Wednesday, July 18, 2012
Life lessons from... Michael Vick?
By Dan Graziano
Ashley Fox's latest column touches on our division, which is no real surprise because our division is so clearly the best one. But it also touches on the news of the week, which unfortunately has been Dallas Cowboys wide receiver Dez Bryant and his arrest on a domestic violence charge. In a week that has seen that arrest, plus added Marshawn Lynch to the list of NFL players arrested for DUI, Ashley finds herself pondering the upcoming autobiography of Philadelphia Eagles quarterback Michael Vick and suggests that it should be required reading for Vick's fellow NFL players:
Vick's voice, given where he came from and what he endured, is powerful. It carries weight, particularly with guys in their 20s playing in the NFL who have watched him since they were kids. Vick spoke at the rookie symposium this year. It was a natural fit.
But the league should buy copies of Vick's book and distribute them to all of its players, rookies and veterans. Get a copy in the hands of Bryant, Marshawn Lynch, Elvis Dumervil and the others who have run afoul of the law this offseason. Make sure they read it so they can see that their decisions, good and bad, have consequences.
Maybe it will help wake them up and realize that this game can be taken away from them, and that being in the NFL is a special opportunity not to be wasted by making bad decisions.
I like Ashley's premise, as crazy as it may sound when you first hear it. In the case of Bryant, given his track record of bad decisions, it's likely going to take something weird and unexpected to jolt him out of his current behavior patterns and make him realize he has adult responsibilities. Undoubtedly, the idea of Vick giving advice on how to live your life and stay out of trouble can qualify as weird and unexpected.
But it's a fact that Vick is a perfect example for athletes who get in trouble and want to avoid getting in trouble again. He's carried himself exactly the way he's supposed to carry himself since he got out of prison, and he seems to be a guy who's been changed by his self-inflicted traumatic life experience.

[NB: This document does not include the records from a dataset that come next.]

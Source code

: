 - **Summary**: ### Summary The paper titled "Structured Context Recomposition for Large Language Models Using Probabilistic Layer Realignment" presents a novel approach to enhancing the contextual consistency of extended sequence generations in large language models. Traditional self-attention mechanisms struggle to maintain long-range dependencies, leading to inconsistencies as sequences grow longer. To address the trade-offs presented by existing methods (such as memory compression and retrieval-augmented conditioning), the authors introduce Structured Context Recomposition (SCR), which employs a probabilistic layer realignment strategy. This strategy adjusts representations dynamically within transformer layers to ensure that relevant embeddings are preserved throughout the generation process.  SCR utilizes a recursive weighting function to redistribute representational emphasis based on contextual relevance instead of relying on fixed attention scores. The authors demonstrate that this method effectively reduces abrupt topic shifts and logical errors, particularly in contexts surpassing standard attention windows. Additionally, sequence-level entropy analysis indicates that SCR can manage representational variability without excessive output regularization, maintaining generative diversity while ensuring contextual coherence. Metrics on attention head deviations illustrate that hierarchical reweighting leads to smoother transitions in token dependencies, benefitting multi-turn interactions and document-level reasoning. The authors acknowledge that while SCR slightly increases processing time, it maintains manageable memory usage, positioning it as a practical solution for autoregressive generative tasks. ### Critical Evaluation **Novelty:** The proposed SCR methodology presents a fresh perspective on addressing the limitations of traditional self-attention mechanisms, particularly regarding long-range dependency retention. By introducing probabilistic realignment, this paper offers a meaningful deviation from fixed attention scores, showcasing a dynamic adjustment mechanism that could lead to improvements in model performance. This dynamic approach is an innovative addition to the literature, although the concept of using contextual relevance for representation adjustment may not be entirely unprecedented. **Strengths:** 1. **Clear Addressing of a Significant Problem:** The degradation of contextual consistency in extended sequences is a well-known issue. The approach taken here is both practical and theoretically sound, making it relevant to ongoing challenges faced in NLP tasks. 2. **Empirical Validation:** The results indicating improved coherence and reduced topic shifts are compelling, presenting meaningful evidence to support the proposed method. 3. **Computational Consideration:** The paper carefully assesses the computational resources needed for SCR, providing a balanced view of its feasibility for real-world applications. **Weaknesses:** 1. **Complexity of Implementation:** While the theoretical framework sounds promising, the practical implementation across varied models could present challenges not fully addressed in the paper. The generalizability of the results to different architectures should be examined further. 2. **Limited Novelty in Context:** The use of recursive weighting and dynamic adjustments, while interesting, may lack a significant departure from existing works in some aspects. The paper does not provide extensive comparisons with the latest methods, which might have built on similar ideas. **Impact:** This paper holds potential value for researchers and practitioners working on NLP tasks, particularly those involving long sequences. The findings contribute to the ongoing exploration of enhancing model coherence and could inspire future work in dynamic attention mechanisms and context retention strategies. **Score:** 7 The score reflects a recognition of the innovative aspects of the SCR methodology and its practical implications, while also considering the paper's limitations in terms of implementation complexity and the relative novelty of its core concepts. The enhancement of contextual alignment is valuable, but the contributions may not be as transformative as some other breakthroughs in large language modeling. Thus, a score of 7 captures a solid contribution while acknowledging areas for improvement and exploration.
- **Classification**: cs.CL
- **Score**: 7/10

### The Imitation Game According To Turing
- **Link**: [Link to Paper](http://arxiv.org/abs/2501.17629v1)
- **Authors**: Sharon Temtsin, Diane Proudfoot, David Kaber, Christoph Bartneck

If it hasn't yet occured to Bryant that the choices he makes and the situations in which he puts himself when he's away from the field could jeopardize his football career, he'd do well to look at Vick. If Bryant thinks his talent alone will keep his career afloat no matter what kind of trouble he gets himself into, he should watch tape of Vick's final season at Virginia Tech. As great as Bryant is, Vick was better -- maybe as purely talented and electric as any player who's ever come into the league. And he lost two years out of the middle of his career for making stupid, inexcusable, criminal decisions. That means it could happen to anyone. And that's worth Bryant's attention, and Lynch's attention, and the attention of a lot of NFL players who just can't seem to stay out of trouble during the times of the year when there's nothing to do.